José Gordón ha dedicado las últimas décadas de su vida a la búsqueda de la carne perfecta. Durante 30 años mantiene su explotación ganadera, la más variopinta colección de bueyes ibéricos, en un pequeño pueblo leonés en el culo del mundo, como podría pensar cualquiera que llegase hasta allí por primera vez. Es lo nunca visto. El sueño de un pirado hecho realidad. De un tipo obsesionado por la carne que ha convivido con vacas desde que era un chaval y que tiene con ellas, según él mismo asegura, "una conexión especial".

Del matadero, la carne que se consume en la bodega El Capricho pasa a una cámara con aire acondicionado justo enfrente del restaurante, una morgue bien organizada. Normalmente, permanecerá allí 90 días para intensificar el sabor. A otros productos de Gordón, la cecina, por ejemplo, de las mejores que se pueden encontrar, le esperan períodos más largos de curación.
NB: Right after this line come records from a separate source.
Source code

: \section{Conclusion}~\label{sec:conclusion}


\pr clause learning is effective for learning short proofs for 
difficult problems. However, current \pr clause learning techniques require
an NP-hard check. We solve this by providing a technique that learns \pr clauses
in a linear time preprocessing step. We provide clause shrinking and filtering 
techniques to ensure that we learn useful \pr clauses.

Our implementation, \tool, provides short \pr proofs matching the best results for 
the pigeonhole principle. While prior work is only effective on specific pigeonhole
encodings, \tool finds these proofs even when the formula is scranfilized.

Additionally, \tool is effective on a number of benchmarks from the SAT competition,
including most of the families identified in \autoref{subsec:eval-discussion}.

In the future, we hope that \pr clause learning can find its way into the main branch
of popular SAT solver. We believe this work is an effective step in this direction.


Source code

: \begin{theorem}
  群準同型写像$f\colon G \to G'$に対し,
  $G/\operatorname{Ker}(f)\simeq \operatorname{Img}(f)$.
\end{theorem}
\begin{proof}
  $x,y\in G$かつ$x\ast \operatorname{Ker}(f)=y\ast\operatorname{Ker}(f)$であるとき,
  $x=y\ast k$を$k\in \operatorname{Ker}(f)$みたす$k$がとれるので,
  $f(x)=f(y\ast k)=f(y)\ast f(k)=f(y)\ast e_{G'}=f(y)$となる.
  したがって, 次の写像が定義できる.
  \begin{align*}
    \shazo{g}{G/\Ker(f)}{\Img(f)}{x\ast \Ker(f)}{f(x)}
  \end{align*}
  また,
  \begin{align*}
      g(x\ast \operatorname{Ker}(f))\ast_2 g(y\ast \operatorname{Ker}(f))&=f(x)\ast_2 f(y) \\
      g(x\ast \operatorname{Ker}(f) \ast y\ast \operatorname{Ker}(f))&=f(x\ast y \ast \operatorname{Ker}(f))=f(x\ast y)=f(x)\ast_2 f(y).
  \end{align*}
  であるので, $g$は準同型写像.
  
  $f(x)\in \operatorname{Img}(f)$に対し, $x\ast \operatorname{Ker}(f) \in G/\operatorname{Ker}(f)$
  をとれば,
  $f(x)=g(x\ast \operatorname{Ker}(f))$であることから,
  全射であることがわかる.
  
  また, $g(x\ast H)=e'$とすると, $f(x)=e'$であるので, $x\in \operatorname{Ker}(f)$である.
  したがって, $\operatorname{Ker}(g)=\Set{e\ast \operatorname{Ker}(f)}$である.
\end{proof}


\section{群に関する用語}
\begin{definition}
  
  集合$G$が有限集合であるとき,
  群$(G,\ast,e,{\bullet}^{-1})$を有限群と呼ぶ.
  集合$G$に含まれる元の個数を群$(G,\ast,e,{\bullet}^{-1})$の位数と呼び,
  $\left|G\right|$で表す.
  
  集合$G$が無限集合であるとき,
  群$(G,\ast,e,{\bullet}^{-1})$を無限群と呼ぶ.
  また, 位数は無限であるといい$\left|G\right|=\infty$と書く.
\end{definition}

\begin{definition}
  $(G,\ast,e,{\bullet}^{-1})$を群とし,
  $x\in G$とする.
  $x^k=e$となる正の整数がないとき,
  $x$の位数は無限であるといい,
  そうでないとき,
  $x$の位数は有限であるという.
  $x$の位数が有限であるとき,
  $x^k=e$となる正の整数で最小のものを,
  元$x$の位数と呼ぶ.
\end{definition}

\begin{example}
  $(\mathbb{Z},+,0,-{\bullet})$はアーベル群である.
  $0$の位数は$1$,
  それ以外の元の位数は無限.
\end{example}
El tiempo de curación para la carne no siempre es el mismo, depende de las características del animal. Ha habido partidas que han alcanzado un punto de noble podredumbre en la cámara. Uno entra en ella y le invade el olor a sebo. Lo primero que se le pasa por la cabeza es que si la visita se hace larga no comerá jamás lo que está allí encerrado. Pero inmediatamente después con la enorme chuleta premier de dos kilos en la mesa, asada, sobre las encinas, cambia radicalmente de opinión. La textura, la grasa maravillosamente distribuida y esas notas de fruto seco y mantequilla noisette tardarán en olvidarse. "Nunca hay una chuleta igual que otra", comenta el jefe, que ha elegido un chuletero de un buey de raza miñota con cuatro meses de maduración.

Son las nueve de la noche. En El Capricho, una asombrosa y acogedora red subterránea de habitaciones excavadas en la roca, con una de las mejores bodegas de Castilla León, se sientan a la mesa unos brasileños. Cerca de ellos, unos malayos. "Los brasileños dicen que no han comido una carne igual en su vida", dice Gordón entusiasmado.